** MATERIAL PROVIDED follows **

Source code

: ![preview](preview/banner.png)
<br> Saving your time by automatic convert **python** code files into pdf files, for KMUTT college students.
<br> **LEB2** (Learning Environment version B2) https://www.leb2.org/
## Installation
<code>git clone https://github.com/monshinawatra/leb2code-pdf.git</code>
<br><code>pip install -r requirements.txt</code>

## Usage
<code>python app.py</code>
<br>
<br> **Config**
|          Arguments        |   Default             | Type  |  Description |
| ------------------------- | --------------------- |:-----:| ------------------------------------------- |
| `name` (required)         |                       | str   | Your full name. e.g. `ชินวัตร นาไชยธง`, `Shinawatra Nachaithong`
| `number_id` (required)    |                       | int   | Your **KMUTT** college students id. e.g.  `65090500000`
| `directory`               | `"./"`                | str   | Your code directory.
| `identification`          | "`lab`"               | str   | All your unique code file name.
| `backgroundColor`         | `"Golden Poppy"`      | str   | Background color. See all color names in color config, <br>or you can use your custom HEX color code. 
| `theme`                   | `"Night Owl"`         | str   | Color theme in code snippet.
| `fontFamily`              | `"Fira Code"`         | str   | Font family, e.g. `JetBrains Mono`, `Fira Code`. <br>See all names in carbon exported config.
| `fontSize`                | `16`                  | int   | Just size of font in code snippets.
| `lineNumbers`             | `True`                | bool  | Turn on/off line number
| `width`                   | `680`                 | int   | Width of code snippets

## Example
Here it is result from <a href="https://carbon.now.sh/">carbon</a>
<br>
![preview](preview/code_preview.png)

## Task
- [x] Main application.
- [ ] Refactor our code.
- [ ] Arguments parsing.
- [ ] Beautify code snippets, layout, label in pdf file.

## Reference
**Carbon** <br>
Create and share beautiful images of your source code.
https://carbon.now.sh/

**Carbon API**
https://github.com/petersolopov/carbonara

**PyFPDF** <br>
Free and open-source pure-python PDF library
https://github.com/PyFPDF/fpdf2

** End of MATERIAL PROVIDED **

- ACTION ITEM -
Look through the records and give only the number of lines where the string "github" appears.

- ANSWER BELOW -
3